Seseorang kemudian mengangkat tubuhku. Meletakkanku di pelukannya. Dan baru aku sadar, ia majikanku. Orang-orang menyebut namanya Bambang. Aku sendiri tak pernah mengetahui nama lengkapnya. Hanya Bambang. Itu yang aku tahu.
Ia membopongku. Membawaku pulang. Di belakangnya ada beberapa anak buah lainnya, Budi, Juki, juga Rum.
“Jagur… Jagur. Kamu memang jagoanku,” kata Bambang sambil mengelus tubuhku yang lemah tanpa daya.
“Tapi mustinya dia nggak nggaya seperti tadi toh, Mbang,” sahut Juki.
“Maksudmu?”
“Dia bukan pemain sirkus. Eh, malah nggaya. Apa dia lupa kalau dia itu cuma….”
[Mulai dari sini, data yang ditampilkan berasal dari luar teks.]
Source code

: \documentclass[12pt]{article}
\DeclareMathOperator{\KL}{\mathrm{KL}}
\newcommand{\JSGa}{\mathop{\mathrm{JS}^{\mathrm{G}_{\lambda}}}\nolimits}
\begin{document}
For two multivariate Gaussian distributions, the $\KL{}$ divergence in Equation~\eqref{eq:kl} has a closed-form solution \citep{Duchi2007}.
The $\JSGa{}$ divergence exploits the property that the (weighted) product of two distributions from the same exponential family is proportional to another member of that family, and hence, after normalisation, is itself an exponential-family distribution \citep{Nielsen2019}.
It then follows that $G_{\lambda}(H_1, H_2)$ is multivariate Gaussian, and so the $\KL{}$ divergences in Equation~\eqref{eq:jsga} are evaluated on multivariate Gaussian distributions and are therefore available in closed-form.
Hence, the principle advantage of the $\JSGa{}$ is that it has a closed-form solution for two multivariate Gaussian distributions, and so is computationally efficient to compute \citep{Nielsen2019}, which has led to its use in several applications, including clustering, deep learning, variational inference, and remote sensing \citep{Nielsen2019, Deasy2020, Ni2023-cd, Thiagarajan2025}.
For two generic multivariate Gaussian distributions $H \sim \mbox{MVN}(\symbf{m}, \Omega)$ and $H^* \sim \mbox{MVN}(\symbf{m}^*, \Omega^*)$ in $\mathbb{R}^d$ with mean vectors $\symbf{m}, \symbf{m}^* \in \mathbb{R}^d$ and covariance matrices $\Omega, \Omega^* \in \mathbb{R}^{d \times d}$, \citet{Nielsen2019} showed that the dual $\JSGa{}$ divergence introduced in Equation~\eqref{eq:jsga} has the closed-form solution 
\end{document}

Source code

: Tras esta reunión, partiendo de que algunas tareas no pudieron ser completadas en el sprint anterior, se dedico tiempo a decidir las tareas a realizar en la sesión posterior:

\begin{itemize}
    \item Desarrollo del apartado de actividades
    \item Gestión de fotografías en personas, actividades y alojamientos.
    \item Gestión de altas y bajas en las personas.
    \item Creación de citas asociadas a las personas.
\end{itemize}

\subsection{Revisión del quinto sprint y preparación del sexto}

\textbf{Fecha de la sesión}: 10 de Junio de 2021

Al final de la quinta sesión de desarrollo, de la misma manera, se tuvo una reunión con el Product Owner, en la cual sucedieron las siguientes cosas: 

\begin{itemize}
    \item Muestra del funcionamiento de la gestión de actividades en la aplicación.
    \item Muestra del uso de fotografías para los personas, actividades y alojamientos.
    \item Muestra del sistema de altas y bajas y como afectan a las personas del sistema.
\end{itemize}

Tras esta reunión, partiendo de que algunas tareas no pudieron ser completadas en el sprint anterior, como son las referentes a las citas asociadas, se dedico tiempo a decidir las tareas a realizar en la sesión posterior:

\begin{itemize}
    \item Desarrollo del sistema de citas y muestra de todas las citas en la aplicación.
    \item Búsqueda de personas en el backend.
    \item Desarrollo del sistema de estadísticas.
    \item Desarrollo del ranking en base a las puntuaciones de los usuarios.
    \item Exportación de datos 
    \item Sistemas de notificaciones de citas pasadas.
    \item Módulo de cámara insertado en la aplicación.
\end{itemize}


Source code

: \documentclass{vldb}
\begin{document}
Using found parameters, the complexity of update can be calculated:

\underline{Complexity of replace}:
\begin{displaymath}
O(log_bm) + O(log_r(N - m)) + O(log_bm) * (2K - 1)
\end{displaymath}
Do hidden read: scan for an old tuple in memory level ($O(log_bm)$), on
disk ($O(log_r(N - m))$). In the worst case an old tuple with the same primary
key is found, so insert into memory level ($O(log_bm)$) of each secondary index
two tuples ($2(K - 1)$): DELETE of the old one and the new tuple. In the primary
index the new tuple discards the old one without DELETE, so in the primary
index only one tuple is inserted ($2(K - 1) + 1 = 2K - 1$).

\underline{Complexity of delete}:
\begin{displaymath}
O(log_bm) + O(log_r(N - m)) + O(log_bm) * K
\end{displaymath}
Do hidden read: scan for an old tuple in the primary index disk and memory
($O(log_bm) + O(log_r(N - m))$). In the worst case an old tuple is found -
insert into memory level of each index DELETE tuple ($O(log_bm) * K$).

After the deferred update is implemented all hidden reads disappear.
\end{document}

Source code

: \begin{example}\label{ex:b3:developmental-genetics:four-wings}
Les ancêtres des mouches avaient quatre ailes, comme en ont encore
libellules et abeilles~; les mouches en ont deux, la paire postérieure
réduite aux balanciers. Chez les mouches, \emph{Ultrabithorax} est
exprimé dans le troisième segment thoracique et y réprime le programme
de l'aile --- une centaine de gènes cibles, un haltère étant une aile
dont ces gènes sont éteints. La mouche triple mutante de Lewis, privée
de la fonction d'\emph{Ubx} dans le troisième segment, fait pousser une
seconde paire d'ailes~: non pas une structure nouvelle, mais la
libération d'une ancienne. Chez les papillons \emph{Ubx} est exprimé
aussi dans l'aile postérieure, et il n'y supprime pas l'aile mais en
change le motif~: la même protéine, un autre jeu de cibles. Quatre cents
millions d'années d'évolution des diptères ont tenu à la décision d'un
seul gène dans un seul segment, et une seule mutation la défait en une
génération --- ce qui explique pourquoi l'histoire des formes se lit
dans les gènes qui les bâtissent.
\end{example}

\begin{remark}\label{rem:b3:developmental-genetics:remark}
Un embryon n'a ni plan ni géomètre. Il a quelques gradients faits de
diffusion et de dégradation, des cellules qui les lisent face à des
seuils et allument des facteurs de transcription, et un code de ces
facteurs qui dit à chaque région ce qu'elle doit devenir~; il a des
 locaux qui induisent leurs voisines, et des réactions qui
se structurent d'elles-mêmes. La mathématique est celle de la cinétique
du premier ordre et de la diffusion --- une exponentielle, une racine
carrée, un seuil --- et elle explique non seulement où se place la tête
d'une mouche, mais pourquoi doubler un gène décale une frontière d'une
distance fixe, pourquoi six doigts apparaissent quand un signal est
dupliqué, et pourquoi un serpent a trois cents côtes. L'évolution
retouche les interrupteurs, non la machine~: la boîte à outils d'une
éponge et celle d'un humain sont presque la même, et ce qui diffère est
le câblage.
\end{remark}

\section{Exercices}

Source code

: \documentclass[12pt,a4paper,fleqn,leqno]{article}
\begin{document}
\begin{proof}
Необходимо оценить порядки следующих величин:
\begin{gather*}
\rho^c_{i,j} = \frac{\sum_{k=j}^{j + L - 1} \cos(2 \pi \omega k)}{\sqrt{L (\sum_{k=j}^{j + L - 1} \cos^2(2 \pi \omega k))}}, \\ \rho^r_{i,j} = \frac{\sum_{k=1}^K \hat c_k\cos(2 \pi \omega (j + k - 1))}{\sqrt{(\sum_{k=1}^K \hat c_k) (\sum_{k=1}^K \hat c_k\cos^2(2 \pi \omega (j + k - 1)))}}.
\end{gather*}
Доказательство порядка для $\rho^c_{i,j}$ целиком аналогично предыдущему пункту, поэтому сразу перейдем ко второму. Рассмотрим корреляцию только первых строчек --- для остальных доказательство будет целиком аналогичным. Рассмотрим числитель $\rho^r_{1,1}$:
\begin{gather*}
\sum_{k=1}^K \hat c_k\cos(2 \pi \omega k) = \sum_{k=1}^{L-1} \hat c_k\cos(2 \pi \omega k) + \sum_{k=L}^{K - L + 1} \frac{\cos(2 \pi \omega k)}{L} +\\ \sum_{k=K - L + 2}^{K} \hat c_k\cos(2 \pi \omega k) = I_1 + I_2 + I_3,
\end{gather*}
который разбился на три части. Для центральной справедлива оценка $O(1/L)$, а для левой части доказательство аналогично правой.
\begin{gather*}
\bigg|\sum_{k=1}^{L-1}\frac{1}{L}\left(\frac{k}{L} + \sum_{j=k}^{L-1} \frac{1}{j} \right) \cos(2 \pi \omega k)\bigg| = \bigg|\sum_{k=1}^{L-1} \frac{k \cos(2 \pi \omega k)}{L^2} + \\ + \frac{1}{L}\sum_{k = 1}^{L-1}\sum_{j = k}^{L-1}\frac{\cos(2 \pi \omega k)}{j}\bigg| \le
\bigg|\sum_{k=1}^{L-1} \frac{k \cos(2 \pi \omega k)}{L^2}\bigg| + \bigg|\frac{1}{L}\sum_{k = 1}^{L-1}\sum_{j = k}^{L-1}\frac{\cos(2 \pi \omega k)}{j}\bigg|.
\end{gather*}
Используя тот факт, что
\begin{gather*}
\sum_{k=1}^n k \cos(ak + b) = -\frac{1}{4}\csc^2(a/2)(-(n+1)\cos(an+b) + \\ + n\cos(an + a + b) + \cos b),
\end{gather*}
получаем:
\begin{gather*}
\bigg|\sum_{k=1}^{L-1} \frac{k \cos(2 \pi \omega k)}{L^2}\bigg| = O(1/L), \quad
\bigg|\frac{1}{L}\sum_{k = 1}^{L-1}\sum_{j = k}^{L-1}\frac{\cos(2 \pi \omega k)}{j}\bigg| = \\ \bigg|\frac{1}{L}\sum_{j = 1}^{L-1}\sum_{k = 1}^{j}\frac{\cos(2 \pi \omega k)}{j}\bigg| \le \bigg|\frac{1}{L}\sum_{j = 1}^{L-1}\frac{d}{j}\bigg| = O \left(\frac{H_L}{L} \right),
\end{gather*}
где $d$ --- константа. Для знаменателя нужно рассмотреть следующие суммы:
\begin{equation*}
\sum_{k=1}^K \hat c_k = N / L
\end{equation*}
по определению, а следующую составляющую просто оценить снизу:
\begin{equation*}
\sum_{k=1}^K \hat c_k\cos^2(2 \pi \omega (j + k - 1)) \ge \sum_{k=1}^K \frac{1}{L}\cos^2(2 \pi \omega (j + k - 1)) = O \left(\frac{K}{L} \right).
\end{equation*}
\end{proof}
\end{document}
“Pemain ronggeng kethek, begitu? Ha!?” Bambang agak tersinggung. “Kalau bukan dia, siapa yang akan menyelamatkan kelompok ronggeng kethek kita? Kita jadi bahan obrolan, masuk koran, masuk tv karena dia, Juk!”
“Tapi apa kau lupa, dia yang bikin kaki saya korengan,” timpal Juki.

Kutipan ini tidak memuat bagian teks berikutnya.